PSTAT 5A: Lecture 17

Hypothesis Testing, Part II

Ethan P. Marzban

2023-07-24

Hypothesis Testing for the Mean

Recap

  • Before the second midterm, we discussed Hypothesis Testing on population proportions.

  • That is: given a population with true proportion \(p\), we took samples and tried to use the data collected in these samples to assess the validity of the claim \(H_0: \ p = p_0\) (for some fixed value \(p_0\)) against some alternative hypothesis (two-sided, lower-tailed, or upper-tailed)

  • Indeed, we can conduct hypothesis testing on any population parameter.

  • One parameter of interest to statisticians is the population mean \(\mu\).

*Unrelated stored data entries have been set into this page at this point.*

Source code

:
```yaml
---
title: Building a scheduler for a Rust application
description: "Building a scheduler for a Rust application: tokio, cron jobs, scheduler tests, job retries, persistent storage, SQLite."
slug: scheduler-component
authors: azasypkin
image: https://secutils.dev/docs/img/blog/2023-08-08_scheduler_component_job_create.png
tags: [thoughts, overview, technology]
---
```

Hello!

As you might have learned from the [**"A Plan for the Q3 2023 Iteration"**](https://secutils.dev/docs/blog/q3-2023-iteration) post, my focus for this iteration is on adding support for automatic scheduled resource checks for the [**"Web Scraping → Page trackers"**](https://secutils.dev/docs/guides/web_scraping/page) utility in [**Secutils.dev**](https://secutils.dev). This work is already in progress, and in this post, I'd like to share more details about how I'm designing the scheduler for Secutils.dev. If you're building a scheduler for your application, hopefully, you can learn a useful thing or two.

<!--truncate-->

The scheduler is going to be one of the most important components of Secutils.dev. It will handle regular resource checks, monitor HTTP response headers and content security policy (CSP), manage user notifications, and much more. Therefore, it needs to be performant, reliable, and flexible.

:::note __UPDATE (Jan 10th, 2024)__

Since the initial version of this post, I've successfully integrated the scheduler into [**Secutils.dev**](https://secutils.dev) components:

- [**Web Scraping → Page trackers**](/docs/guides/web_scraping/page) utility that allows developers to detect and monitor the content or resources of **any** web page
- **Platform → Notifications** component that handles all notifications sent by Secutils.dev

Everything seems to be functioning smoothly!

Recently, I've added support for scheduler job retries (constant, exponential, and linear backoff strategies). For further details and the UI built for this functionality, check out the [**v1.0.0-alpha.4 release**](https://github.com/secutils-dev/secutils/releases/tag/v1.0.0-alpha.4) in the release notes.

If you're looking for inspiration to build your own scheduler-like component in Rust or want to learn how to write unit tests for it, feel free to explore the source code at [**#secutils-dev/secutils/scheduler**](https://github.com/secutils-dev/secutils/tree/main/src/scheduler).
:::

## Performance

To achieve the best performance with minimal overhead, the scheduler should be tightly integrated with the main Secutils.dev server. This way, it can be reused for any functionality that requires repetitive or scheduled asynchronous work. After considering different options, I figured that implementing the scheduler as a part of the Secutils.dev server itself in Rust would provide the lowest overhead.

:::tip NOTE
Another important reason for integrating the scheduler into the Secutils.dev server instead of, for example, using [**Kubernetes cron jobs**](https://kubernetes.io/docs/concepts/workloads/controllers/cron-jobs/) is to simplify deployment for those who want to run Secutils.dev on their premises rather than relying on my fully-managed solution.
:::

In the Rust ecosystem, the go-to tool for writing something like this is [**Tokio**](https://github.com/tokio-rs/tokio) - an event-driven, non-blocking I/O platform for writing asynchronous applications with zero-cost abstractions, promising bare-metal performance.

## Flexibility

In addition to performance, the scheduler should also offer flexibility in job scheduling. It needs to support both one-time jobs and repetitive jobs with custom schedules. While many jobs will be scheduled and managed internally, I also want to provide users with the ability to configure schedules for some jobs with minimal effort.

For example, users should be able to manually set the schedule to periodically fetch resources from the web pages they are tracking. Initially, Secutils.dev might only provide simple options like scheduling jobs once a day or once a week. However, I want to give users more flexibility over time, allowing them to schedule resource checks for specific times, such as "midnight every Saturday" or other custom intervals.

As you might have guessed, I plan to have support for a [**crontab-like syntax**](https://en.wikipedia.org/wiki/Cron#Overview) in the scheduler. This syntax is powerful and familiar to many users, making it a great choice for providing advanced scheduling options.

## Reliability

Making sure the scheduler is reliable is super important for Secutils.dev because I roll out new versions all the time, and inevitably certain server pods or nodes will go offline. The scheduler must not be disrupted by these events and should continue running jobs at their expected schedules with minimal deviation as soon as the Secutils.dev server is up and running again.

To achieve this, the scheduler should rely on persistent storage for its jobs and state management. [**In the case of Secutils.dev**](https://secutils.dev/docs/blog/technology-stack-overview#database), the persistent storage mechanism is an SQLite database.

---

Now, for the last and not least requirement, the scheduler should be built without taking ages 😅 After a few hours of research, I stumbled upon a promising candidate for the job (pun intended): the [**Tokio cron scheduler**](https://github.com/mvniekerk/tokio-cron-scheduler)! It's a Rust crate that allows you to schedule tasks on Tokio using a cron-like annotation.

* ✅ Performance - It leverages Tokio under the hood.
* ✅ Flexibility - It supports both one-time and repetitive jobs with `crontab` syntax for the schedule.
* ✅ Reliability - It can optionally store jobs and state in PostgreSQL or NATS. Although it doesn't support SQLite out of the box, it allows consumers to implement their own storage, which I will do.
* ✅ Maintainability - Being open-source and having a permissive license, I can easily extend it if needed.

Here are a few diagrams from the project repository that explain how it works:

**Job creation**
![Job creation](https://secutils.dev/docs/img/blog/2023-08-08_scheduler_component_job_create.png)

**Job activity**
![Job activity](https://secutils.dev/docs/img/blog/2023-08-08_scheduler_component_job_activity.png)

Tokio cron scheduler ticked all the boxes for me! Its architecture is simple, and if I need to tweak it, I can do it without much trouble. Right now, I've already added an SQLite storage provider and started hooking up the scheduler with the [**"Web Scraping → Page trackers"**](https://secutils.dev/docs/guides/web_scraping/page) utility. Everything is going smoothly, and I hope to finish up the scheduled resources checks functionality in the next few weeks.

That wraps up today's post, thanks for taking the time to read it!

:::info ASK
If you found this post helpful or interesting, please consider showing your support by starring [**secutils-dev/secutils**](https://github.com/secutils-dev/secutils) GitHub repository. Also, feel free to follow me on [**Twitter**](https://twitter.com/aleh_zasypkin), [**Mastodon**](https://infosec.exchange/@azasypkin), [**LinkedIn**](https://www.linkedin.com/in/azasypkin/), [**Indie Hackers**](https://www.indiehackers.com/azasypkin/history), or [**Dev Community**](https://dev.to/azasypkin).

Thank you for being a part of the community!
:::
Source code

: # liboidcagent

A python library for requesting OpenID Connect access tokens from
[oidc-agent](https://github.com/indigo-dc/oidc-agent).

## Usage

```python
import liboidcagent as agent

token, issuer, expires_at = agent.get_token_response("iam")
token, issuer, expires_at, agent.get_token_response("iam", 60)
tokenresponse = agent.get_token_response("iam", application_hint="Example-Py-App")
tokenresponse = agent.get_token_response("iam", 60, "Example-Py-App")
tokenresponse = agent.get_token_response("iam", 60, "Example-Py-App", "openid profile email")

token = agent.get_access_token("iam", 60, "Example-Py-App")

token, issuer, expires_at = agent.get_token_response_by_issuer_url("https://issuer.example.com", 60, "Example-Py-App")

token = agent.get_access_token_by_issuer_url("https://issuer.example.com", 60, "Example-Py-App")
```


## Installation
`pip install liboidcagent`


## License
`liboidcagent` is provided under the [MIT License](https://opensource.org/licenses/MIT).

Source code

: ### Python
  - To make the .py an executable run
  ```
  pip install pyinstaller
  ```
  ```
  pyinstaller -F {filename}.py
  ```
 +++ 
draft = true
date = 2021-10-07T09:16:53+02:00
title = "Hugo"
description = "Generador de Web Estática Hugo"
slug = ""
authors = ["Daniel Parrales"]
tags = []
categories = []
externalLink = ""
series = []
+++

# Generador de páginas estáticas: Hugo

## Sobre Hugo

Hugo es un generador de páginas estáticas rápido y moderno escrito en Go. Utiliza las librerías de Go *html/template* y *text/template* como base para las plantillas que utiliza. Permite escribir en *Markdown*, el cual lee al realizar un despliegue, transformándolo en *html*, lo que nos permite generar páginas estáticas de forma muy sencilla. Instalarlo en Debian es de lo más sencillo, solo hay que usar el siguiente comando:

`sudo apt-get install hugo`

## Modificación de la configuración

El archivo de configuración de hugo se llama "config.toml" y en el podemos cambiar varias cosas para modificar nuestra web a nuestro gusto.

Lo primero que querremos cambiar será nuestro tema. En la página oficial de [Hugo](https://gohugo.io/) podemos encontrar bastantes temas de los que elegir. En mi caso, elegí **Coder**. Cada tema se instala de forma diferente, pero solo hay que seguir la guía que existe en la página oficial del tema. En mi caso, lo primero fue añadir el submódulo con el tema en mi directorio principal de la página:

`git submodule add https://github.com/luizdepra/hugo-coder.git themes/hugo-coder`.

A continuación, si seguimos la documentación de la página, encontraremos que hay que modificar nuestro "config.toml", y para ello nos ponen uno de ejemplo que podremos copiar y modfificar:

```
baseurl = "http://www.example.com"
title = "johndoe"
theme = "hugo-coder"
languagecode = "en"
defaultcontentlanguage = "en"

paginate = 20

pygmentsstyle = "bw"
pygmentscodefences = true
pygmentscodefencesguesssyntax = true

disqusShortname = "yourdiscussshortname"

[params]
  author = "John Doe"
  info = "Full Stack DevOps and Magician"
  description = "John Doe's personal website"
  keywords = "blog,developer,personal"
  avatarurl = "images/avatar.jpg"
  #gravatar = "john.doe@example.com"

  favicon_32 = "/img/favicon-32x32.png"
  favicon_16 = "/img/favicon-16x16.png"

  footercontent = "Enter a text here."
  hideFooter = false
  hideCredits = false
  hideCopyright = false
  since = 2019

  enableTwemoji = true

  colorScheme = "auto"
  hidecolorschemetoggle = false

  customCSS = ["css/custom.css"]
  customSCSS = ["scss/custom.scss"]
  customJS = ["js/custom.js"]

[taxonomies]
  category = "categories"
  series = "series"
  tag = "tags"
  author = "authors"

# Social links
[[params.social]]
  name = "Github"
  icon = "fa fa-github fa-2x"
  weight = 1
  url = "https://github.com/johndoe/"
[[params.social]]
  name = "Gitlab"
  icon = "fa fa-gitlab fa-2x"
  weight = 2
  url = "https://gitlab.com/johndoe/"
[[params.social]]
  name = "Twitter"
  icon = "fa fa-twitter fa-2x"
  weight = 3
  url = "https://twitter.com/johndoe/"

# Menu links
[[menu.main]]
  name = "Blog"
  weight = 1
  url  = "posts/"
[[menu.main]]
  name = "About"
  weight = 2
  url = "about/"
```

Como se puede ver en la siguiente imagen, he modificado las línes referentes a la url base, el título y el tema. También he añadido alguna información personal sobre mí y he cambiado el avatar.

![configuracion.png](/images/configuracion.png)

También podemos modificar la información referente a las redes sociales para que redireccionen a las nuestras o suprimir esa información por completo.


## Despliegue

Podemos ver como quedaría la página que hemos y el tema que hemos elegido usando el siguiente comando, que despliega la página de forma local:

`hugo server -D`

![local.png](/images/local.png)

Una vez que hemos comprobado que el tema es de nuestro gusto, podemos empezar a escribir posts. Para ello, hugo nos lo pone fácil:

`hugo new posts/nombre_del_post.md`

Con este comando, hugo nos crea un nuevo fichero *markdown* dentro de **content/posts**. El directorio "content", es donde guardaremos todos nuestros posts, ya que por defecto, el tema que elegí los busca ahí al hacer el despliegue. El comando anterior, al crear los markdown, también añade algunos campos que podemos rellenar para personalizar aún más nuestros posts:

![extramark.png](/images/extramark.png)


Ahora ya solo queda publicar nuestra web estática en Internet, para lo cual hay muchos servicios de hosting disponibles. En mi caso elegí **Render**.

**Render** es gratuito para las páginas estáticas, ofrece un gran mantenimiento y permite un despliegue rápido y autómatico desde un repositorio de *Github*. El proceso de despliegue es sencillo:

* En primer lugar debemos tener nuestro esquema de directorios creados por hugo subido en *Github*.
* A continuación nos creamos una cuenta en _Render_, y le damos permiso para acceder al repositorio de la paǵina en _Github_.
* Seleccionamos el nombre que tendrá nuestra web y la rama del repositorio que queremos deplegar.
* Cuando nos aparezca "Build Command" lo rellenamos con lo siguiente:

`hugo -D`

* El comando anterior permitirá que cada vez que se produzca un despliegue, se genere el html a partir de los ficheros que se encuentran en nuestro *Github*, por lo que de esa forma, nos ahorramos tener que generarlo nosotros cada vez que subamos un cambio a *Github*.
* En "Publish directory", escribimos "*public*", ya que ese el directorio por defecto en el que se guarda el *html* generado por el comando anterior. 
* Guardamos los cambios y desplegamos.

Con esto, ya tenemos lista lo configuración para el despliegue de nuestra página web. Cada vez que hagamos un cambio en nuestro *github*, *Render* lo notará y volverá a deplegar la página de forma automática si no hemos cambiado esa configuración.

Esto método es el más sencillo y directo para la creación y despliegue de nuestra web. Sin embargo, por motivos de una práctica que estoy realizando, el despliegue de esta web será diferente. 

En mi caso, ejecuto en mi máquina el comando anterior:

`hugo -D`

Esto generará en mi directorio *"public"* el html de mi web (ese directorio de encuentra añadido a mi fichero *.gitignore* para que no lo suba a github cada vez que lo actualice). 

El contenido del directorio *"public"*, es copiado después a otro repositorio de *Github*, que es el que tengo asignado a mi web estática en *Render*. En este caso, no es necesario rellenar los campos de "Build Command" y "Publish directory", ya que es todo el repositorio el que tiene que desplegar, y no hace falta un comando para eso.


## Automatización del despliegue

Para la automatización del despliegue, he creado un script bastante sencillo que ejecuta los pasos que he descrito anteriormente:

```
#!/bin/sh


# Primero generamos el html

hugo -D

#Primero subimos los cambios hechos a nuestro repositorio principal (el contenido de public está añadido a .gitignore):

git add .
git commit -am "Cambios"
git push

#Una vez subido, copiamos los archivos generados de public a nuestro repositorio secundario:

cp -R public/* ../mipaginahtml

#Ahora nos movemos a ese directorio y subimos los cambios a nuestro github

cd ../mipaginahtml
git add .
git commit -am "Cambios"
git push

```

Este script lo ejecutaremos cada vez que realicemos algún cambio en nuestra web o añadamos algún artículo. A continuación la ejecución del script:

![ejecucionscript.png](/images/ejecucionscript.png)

Hypothesis Testing for the Mean

  • The classification of tests doesn’t change much: we still have two-sided, lower-tailed and upper-tailed tests for the mean.

  • More specifically, if our null is \(H_0: \ \mu = \mu_0\) then:

    • A two-sided alternative is \(H_A: \ \mu \neq \mu_0\)
    • A lower-tailed alternative is \(H_A: \ \mu < \mu_0\)
    • An upper-tailed alternative is \(H_A: \ \mu > \mu_0\)
    • A simple-vs-simple alternative is \(H_A: \ \mu = \mu_1\) for some \(\mu_1 \neq \mu_0\)

Hypothesis Testing for the Mean

  • Our testing procedure will be similar to that of hypothesis tests for a proportion: we compute a test statistic, and then compare this value of the test statistic to a critical value that is determined by both the distribution of the test statistic under the null as well as the significance level \(\alpha\).

  • Let’s focus on a two-sided test for now.

  • Our test statistic will certainly involve \(\overline{X}\), the sample mean.

    • Specifically, it will be some standardized version of \(\overline{X}\).
    • However, exactly how we standardize will be dependent upon the sampling distribution of \(\overline{X}\).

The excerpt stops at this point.